Revolution Bars see a strong festive period as shares jump over 5%

Revolution Bars Group PLC (LON:RBG) have seen their shares jump over 5% following an impressive update.

The firm reported a seventh successive year of record Christmas sales and this lead to a rise in first half revenue.

Additionally, shareholders were further impressed as the firm announced a deal with real estate landlords to surrender its lease on five struggling sites, and have rent reductions at four other units.

In the four weeks to December 31, the firm saw a 4% rise in like for like sales, as weekly sales during the period averaged £65,000.

In the first half period, ending December 28 revenues grew 3.4% to £81.2 million from £78.5 million on year ago, as like for like sales also rose by 1.2%.

First-half adjusted earnings before interest, tax, depreciation and amortisation, pre-IFRS16, are expected to rise in line with market expectations. The adjusted measure also excludes bar opening-costs and share-based payments.

Revolution announced that they close three under performing stores which were located in Swansea, Wood Street and Liverpool.
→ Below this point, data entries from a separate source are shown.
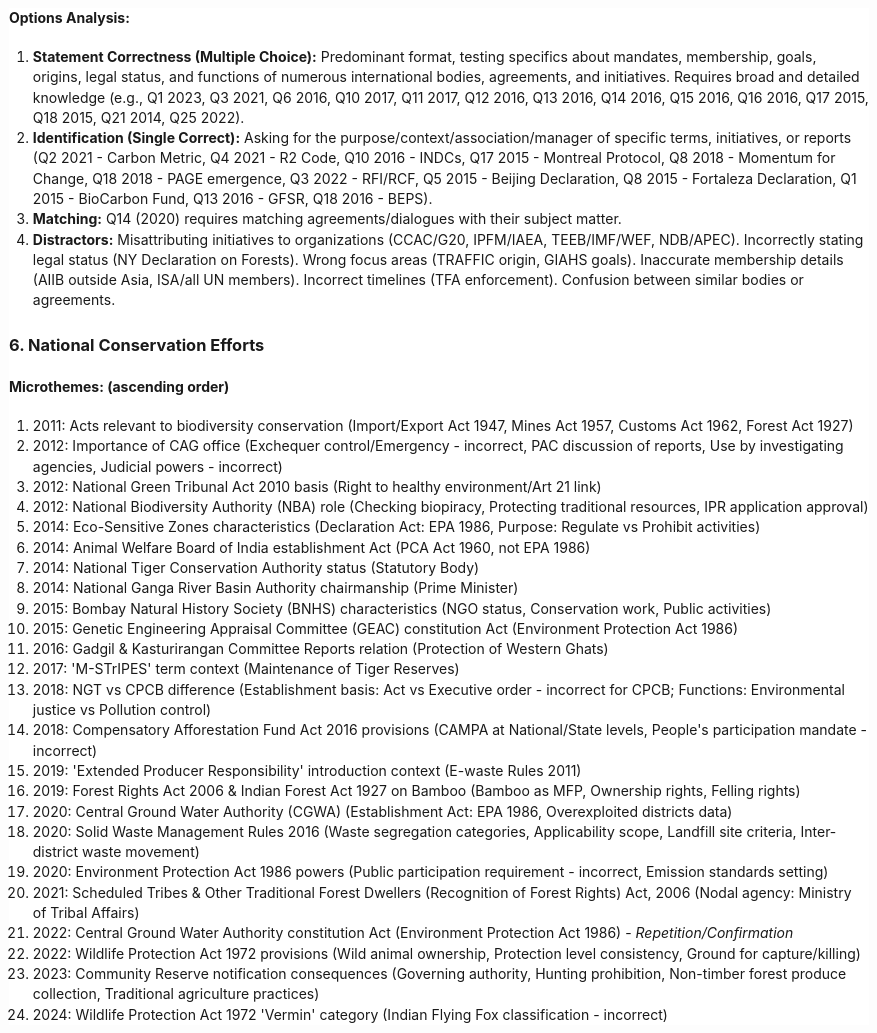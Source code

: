 #### Options Analysis:

1.  **Statement Correctness (Multiple Choice):** Predominant format, testing specifics about mandates, membership, goals, origins, legal status, and functions of numerous international bodies, agreements, and initiatives. Requires broad and detailed knowledge (e.g., Q1 2023, Q3 2021, Q6 2016, Q10 2017, Q11 2017, Q12 2016, Q13 2016, Q14 2016, Q15 2016, Q16 2016, Q17 2015, Q18 2015, Q21 2014, Q25 2022).
2.  **Identification (Single Correct):** Asking for the purpose/context/association/manager of specific terms, initiatives, or reports (Q2 2021 - Carbon Metric, Q4 2021 - R2 Code, Q10 2016 - INDCs, Q17 2015 - Montreal Protocol, Q8 2018 - Momentum for Change, Q18 2018 - PAGE emergence, Q3 2022 - RFI/RCF, Q5 2015 - Beijing Declaration, Q8 2015 - Fortaleza Declaration, Q1 2015 - BioCarbon Fund, Q13 2016 - GFSR, Q18 2016 - BEPS).
3.  **Matching:** Q14 (2020) requires matching agreements/dialogues with their subject matter.
4.  **Distractors:** Misattributing initiatives to organizations (CCAC/G20, IPFM/IAEA, TEEB/IMF/WEF, NDB/APEC). Incorrectly stating legal status (NY Declaration on Forests). Wrong focus areas (TRAFFIC origin, GIAHS goals). Inaccurate membership details (AIIB outside Asia, ISA/all UN members). Incorrect timelines (TFA enforcement). Confusion between similar bodies or agreements.

### 6\. National Conservation Efforts

#### Microthemes: (ascending order)

1.  2011: Acts relevant to biodiversity conservation (Import/Export Act 1947, Mines Act 1957, Customs Act 1962, Forest Act 1927)
2.  2012: Importance of CAG office (Exchequer control/Emergency - incorrect, PAC discussion of reports, Use by investigating agencies, Judicial powers - incorrect)
3.  2012: National Green Tribunal Act 2010 basis (Right to healthy environment/Art 21 link)
4.  2012: National Biodiversity Authority (NBA) role (Checking biopiracy, Protecting traditional resources, IPR application approval)
5.  2014: Eco-Sensitive Zones characteristics (Declaration Act: EPA 1986, Purpose: Regulate vs Prohibit activities)
6.  2014: Animal Welfare Board of India establishment Act (PCA Act 1960, not EPA 1986)
7.  2014: National Tiger Conservation Authority status (Statutory Body)
8.  2014: National Ganga River Basin Authority chairmanship (Prime Minister)
9.  2015: Bombay Natural History Society (BNHS) characteristics (NGO status, Conservation work, Public activities)
10. 2015: Genetic Engineering Appraisal Committee (GEAC) constitution Act (Environment Protection Act 1986)
11. 2016: Gadgil & Kasturirangan Committee Reports relation (Protection of Western Ghats)
12. 2017: 'M-STrIPES' term context (Maintenance of Tiger Reserves)
13. 2018: NGT vs CPCB difference (Establishment basis: Act vs Executive order - incorrect for CPCB; Functions: Environmental justice vs Pollution control)
14. 2018: Compensatory Afforestation Fund Act 2016 provisions (CAMPA at National/State levels, People's participation mandate - incorrect)
15. 2019: 'Extended Producer Responsibility' introduction context (E-waste Rules 2011)
16. 2019: Forest Rights Act 2006 & Indian Forest Act 1927 on Bamboo (Bamboo as MFP, Ownership rights, Felling rights)
17. 2020: Central Ground Water Authority (CGWA) (Establishment Act: EPA 1986, Overexploited districts data)
18. 2020: Solid Waste Management Rules 2016 (Waste segregation categories, Applicability scope, Landfill site criteria, Inter-district waste movement)
19. 2020: Environment Protection Act 1986 powers (Public participation requirement - incorrect, Emission standards setting)
20. 2021: Scheduled Tribes & Other Traditional Forest Dwellers (Recognition of Forest Rights) Act, 2006 (Nodal agency: Ministry of Tribal Affairs)
21. 2022: Central Ground Water Authority constitution Act (Environment Protection Act 1986) - *Repetition/Confirmation*
22. 2022: Wildlife Protection Act 1972 provisions (Wild animal ownership, Protection level consistency, Ground for capture/killing)
23. 2023: Community Reserve notification consequences (Governing authority, Hunting prohibition, Non-timber forest produce collection, Traditional agriculture practices)
24. 2024: Wildlife Protection Act 1972 'Vermin' category (Indian Flying Fox classification - incorrect)
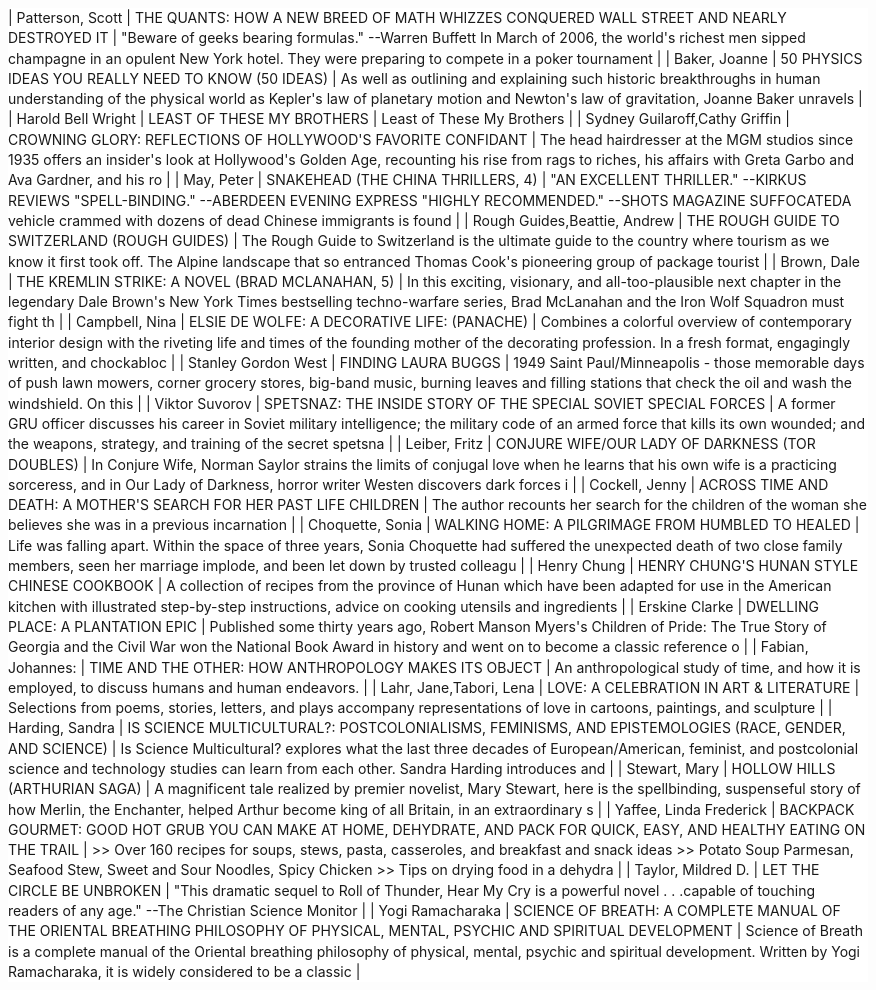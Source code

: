 | Patterson, Scott | THE QUANTS: HOW A NEW BREED OF MATH WHIZZES CONQUERED WALL STREET AND NEARLY DESTROYED IT | "Beware of geeks bearing formulas."  --Warren Buffett     In March of 2006, the world's richest men sipped champagne in an opulent New York hotel.  They were preparing to compete in a poker tournament |
| Baker, Joanne | 50 PHYSICS IDEAS YOU REALLY NEED TO KNOW (50 IDEAS) | As well as outlining and explaining such historic breakthroughs in human understanding of the physical world as Kepler's law of planetary motion and Newton's law of gravitation, Joanne Baker unravels  |
| Harold Bell Wright | LEAST OF THESE MY BROTHERS | Least of These My Brothers |
| Sydney Guilaroff,Cathy Griffin | CROWNING GLORY: REFLECTIONS OF HOLLYWOOD'S FAVORITE CONFIDANT | The head hairdresser at the MGM studios since 1935 offers an insider's look at Hollywood's Golden Age, recounting his rise from rags to riches, his affairs with Greta Garbo and Ava Gardner, and his ro |
| May, Peter | SNAKEHEAD (THE CHINA THRILLERS, 4) | "AN EXCELLENT THRILLER." --KIRKUS REVIEWS "SPELL-BINDING." --ABERDEEN EVENING EXPRESS "HIGHLY RECOMMENDED." --SHOTS MAGAZINE SUFFOCATEDA vehicle crammed with dozens of dead Chinese immigrants is found |
| Rough Guides,Beattie, Andrew | THE ROUGH GUIDE TO SWITZERLAND (ROUGH GUIDES) | The Rough Guide to Switzerland is the ultimate guide to the country where tourism as we know it first took off. The Alpine landscape that so entranced Thomas Cook's pioneering group of package tourist |
| Brown, Dale | THE KREMLIN STRIKE: A NOVEL (BRAD MCLANAHAN, 5) |  In this exciting, visionary, and all-too-plausible next chapter in the legendary Dale Brown's New York Times bestselling techno-warfare series, Brad McLanahan and the Iron Wolf Squadron must fight th |
| Campbell, Nina | ELSIE DE WOLFE: A DECORATIVE LIFE: (PANACHE) | Combines a colorful overview of contemporary interior design with the riveting life and times of the founding mother of the decorating profession. In a fresh format, engagingly written, and chockabloc |
| Stanley Gordon West | FINDING LAURA BUGGS |  1949 Saint Paul/Minneapolis - those memorable days of push lawn mowers, corner grocery stores, big-band music, burning leaves and filling stations that check the oil and wash the windshield. On this  |
| Viktor Suvorov | SPETSNAZ: THE INSIDE STORY OF THE SPECIAL SOVIET SPECIAL FORCES | A former GRU officer discusses his career in Soviet military intelligence; the military code of an armed force that kills its own wounded; and the weapons, strategy, and training of the secret spetsna |
| Leiber, Fritz | CONJURE WIFE/OUR LADY OF DARKNESS (TOR DOUBLES) | In Conjure Wife, Norman Saylor strains the limits of conjugal love when he learns that his own wife is a practicing sorceress, and in Our Lady of Darkness, horror writer Westen discovers dark forces i |
| Cockell, Jenny | ACROSS TIME AND DEATH: A MOTHER'S SEARCH FOR HER PAST LIFE CHILDREN | The author recounts her search for the children of the woman she believes she was in a previous incarnation |
| Choquette, Sonia | WALKING HOME: A PILGRIMAGE FROM HUMBLED TO HEALED | Life was falling apart. Within the space of three years, Sonia Choquette had suffered the unexpected death of two close family members, seen her marriage implode, and been let down by trusted colleagu |
| Henry Chung | HENRY CHUNG'S HUNAN STYLE CHINESE COOKBOOK | A collection of recipes from the province of Hunan which have been adapted for use in the American kitchen with illustrated step-by-step instructions, advice on cooking utensils and ingredients |
| Erskine Clarke | DWELLING PLACE: A PLANTATION EPIC | Published some thirty years ago, Robert Manson Myers's Children of Pride: The True Story of Georgia and the Civil War won the National Book Award in history and went on to become a classic reference o |
| Fabian, Johannes: | TIME AND THE OTHER: HOW ANTHROPOLOGY MAKES ITS OBJECT | An anthropological study of time, and how it is employed, to discuss humans and human endeavors. |
| Lahr, Jane,Tabori, Lena | LOVE: A CELEBRATION IN ART &AMP; LITERATURE | Selections from poems, stories, letters, and plays accompany representations of love in cartoons, paintings, and sculpture |
| Harding, Sandra | IS SCIENCE MULTICULTURAL?: POSTCOLONIALISMS, FEMINISMS, AND EPISTEMOLOGIES (RACE, GENDER, AND SCIENCE) |  Is Science Multicultural? explores what the last three decades of European/American, feminist, and postcolonial science and technology studies can learn from each other. Sandra Harding introduces and |
| Stewart, Mary | HOLLOW HILLS (ARTHURIAN SAGA) | A magnificent tale realized by premier novelist, Mary Stewart, here is the spellbinding, suspenseful story of how Merlin, the Enchanter, helped Arthur become king of all Britain, in an extraordinary s |
| Yaffee, Linda Frederick | BACKPACK GOURMET: GOOD HOT GRUB YOU CAN MAKE AT HOME, DEHYDRATE, AND PACK FOR QUICK, EASY, AND HEALTHY EATING ON THE TRAIL |  >> Over 160 recipes for soups, stews, pasta, casseroles, and breakfast and snack ideas >> Potato Soup Parmesan, Seafood Stew, Sweet and Sour Noodles, Spicy Chicken >> Tips on drying food in a dehydra |
| Taylor, Mildred D. | LET THE CIRCLE BE UNBROKEN | "This dramatic sequel to Roll of Thunder, Hear My Cry is a powerful novel . . .capable of touching readers of any age." --The Christian Science Monitor |
| Yogi Ramacharaka | SCIENCE OF BREATH: A COMPLETE MANUAL OF THE ORIENTAL BREATHING PHILOSOPHY OF PHYSICAL, MENTAL, PSYCHIC AND SPIRITUAL DEVELOPMENT | Science of Breath is a complete manual of the Oriental breathing philosophy of physical, mental, psychic and spiritual development. Written by Yogi Ramacharaka, it is widely considered to be a classic |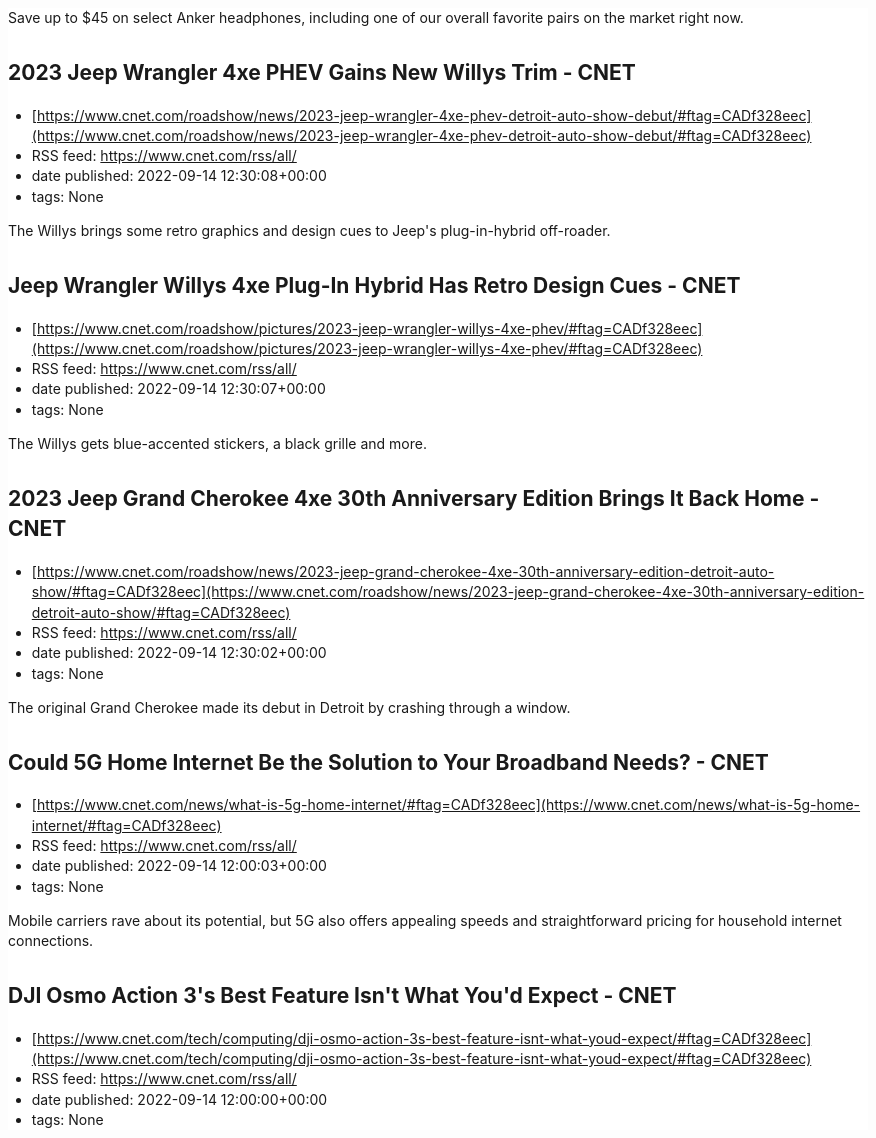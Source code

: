 Save up to $45 on select Anker headphones, including one of our overall favorite pairs on the market right now.

## 2023 Jeep Wrangler 4xe PHEV Gains New Willys Trim     - CNET
 - [https://www.cnet.com/roadshow/news/2023-jeep-wrangler-4xe-phev-detroit-auto-show-debut/#ftag=CADf328eec](https://www.cnet.com/roadshow/news/2023-jeep-wrangler-4xe-phev-detroit-auto-show-debut/#ftag=CADf328eec)
 - RSS feed: https://www.cnet.com/rss/all/
 - date published: 2022-09-14 12:30:08+00:00
 - tags: None

The Willys brings some retro graphics and design cues to Jeep's plug-in-hybrid off-roader.

## Jeep Wrangler Willys 4xe Plug-In Hybrid Has Retro Design Cues     - CNET
 - [https://www.cnet.com/roadshow/pictures/2023-jeep-wrangler-willys-4xe-phev/#ftag=CADf328eec](https://www.cnet.com/roadshow/pictures/2023-jeep-wrangler-willys-4xe-phev/#ftag=CADf328eec)
 - RSS feed: https://www.cnet.com/rss/all/
 - date published: 2022-09-14 12:30:07+00:00
 - tags: None

The Willys gets blue-accented stickers, a black grille and more.

## 2023 Jeep Grand Cherokee 4xe 30th Anniversary Edition Brings It Back Home     - CNET
 - [https://www.cnet.com/roadshow/news/2023-jeep-grand-cherokee-4xe-30th-anniversary-edition-detroit-auto-show/#ftag=CADf328eec](https://www.cnet.com/roadshow/news/2023-jeep-grand-cherokee-4xe-30th-anniversary-edition-detroit-auto-show/#ftag=CADf328eec)
 - RSS feed: https://www.cnet.com/rss/all/
 - date published: 2022-09-14 12:30:02+00:00
 - tags: None

The original Grand Cherokee made its debut in Detroit by crashing through a window.

## Could 5G Home Internet Be the Solution to Your Broadband Needs?     - CNET
 - [https://www.cnet.com/news/what-is-5g-home-internet/#ftag=CADf328eec](https://www.cnet.com/news/what-is-5g-home-internet/#ftag=CADf328eec)
 - RSS feed: https://www.cnet.com/rss/all/
 - date published: 2022-09-14 12:00:03+00:00
 - tags: None

Mobile carriers rave about its potential, but 5G also offers appealing speeds and straightforward pricing for household internet connections.

## DJI Osmo Action 3's Best Feature Isn't What You'd Expect     - CNET
 - [https://www.cnet.com/tech/computing/dji-osmo-action-3s-best-feature-isnt-what-youd-expect/#ftag=CADf328eec](https://www.cnet.com/tech/computing/dji-osmo-action-3s-best-feature-isnt-what-youd-expect/#ftag=CADf328eec)
 - RSS feed: https://www.cnet.com/rss/all/
 - date published: 2022-09-14 12:00:00+00:00
 - tags: None

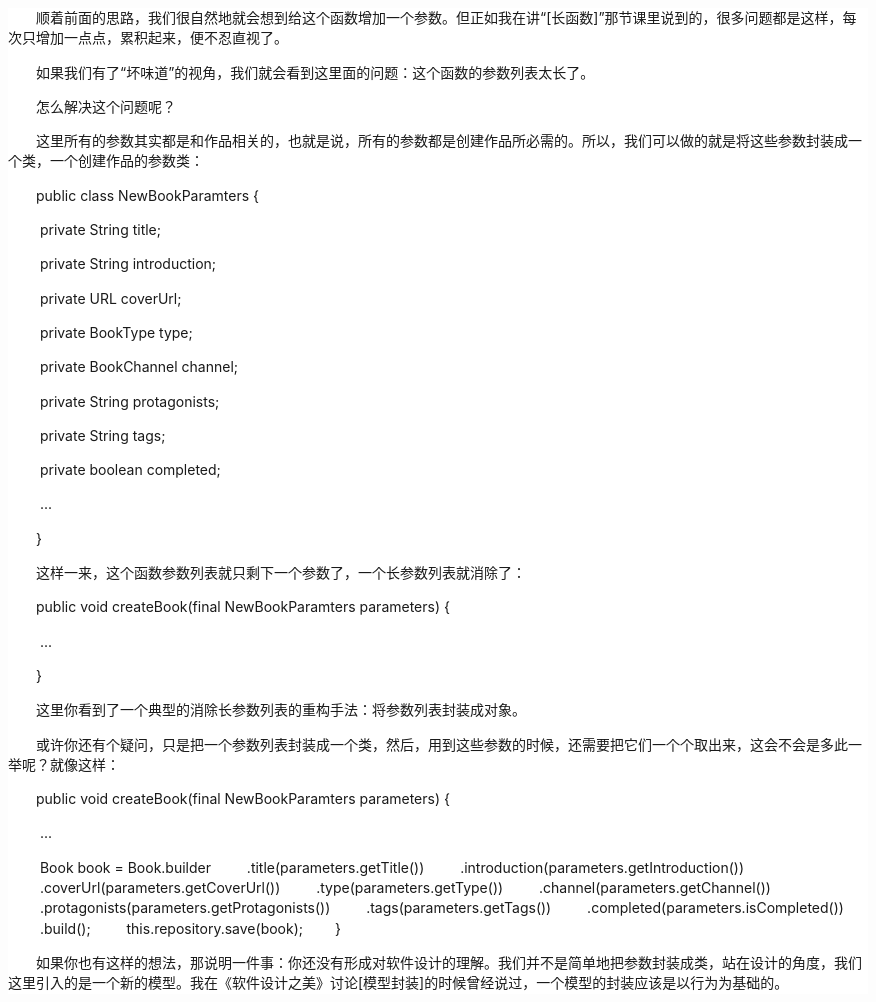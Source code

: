 　　顺着前面的思路，我们很自然地就会想到给这个函数增加一个参数。但正如我在讲“[长函数]”那节课里说到的，很多问题都是这样，每次只增加一点点，累积起来，便不忍直视了。

　　如果我们有了“坏味道”的视角，我们就会看到这里面的问题：这个函数的参数列表太长了。

　　怎么解决这个问题呢？

　　这里所有的参数其实都是和作品相关的，也就是说，所有的参数都是创建作品所必需的。所以，我们可以做的就是将这些参数封装成一个类，一个创建作品的参数类：

　　public class NewBookParamters {

　　  private String title;

　　  private String introduction;

　　  private URL coverUrl;

　　  private BookType type;

　　  private BookChannel channel;

　　  private String protagonists;

　　  private String tags;

　　  private boolean completed;

　　  ...

　　}


　　这样一来，这个函数参数列表就只剩下一个参数了，一个长参数列表就消除了：

　　public void createBook(final NewBookParamters parameters) {

　　  ...

　　}


　　这里你看到了一个典型的消除长参数列表的重构手法：将参数列表封装成对象。

　　或许你还有个疑问，只是把一个参数列表封装成一个类，然后，用到这些参数的时候，还需要把它们一个个取出来，这会不会是多此一举呢？就像这样：

　　public void createBook(final NewBookParamters parameters) {

　　  ...

　　  Book book = Book.builder
　　    .title(parameters.getTitle())
　　    .introduction(parameters.getIntroduction())
　　    .coverUrl(parameters.getCoverUrl())
　　    .type(parameters.getType())
　　    .channel(parameters.getChannel())
　　    .protagonists(parameters.getProtagonists())
　　    .tags(parameters.getTags())
　　    .completed(parameters.isCompleted())
　　    .build();
　　  this.repository.save(book);
　　}


　　如果你也有这样的想法，那说明一件事：你还没有形成对软件设计的理解。我们并不是简单地把参数封装成类，站在设计的角度，我们这里引入的是一个新的模型。我在《软件设计之美》讨论[模型封装]的时候曾经说过，一个模型的封装应该是以行为为基础的。
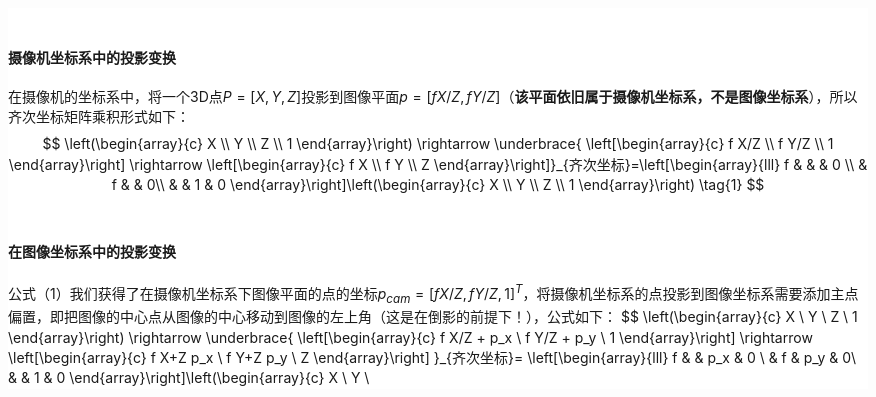 &nbsp;

#### 摄像机坐标系中的投影变换

在摄像机的坐标系中，将一个3D点$P=[X,Y,Z]$投影到图像平面$p=[fX/Z, fY/Z]$（**该平面依旧属于摄像机坐标系，不是图像坐标系**），所以齐次坐标矩阵乘积形式如下：
$$
\left(\begin{array}{c}
X \\
Y \\
Z \\
1
\end{array}\right) \rightarrow
\underbrace{
\left[\begin{array}{c}
f X/Z \\
f Y/Z \\
1
\end{array}\right] \rightarrow
\left[\begin{array}{c}
f X \\
f Y \\
Z
\end{array}\right]}_{齐次坐标}=\left[\begin{array}{lll}
f & &  & 0 \\
& f &  & 0\\
& & 1 & 0
\end{array}\right]\left(\begin{array}{c}
X \\
Y \\
Z \\
1
\end{array}\right) \tag{1}
$$
&nbsp;

#### 在图像坐标系中的投影变换

公式（1）我们获得了在摄像机坐标系下图像平面的点的坐标$p_{cam}=[fX/Z, fY/Z,1]^{T}$，将摄像机坐标系的点投影到图像坐标系需要添加主点偏置，即把图像的中心点从图像的中心移动到图像的左上角（这是在倒影的前提下！），公式如下：
$$
\left(\begin{array}{c}
X \\
Y \\
Z \\
1
\end{array}\right) \rightarrow
\underbrace{
\left[\begin{array}{c}
f X/Z + p_x \\
f Y/Z + p_y \\
1
\end{array}\right] \rightarrow
\left[\begin{array}{c}
f X+Z p_x \\
f Y+Z p_y \\
Z
\end{array}\right]
}_{齐次坐标}=
\left[\begin{array}{lll}
f & & p_x & 0 \\
& f & p_y & 0\\
& & 1 & 0
\end{array}\right]\left(\begin{array}{c}
X \\
Y \\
Rob Pitcher – Chief Executive Officer said:

“I am delighted with our Christmas trading and the steady improvement in our like-for-like* sales performance over the first half is further evidence that our key initiatives are driving both operational and financial improvement. Considerable strides have been made in rebuilding customer loyalty and driving sales and profit from the existing estate, creating a stronger business with significant cash generation. Whilst external cost pressures persist, we will continue to manage cautiously, using excess cash to reduce indebtedness below one times EBTIDA before we will consider further expansion opportunities”

Loungers – a competitor to keep an eye on

A competitor in the form of Loungers (LON:LGRS) is a firm to keep an eye on.

In December, the firm gave a very impressive update to the market and looked to rival established names such as Fuller Smith & Turner (LON:FSTA) who have recently struggled.

The firm posted another “another strong” set of interim results, with revenue rising over 20%, which built upon a prior update provided in the middle of 2019.

Loungers own 161 bars, cafes and restaurants across England and Wales, and are a vastly expanding brand.

For the 24 weeks to October 6, Loungers revenue climbed 22% on the year before to £79.8 million, with the pretax loss narrowing to £2.5 million from £4.3 million. On a like-for-like basis, revenue growth was 5.4%, a figure Loungers said was “sector leading”.

Loungers reported an adjusted pretax profit of £2.6 million, after a £4.3 million loss the year prior.

It is on track to open 25 new sites during its current financial year, and has a “strong” pipeline further ahead. The target is for 25 new sites to open per year.

Shareholders of Revolution will be thoroughly impressed with the firms performance and will expect the good run of form to continue into 2020.

Shares in Revolution trade at 89p having jumped 5.74% on Wednesday. 15/1/20 11:59BST.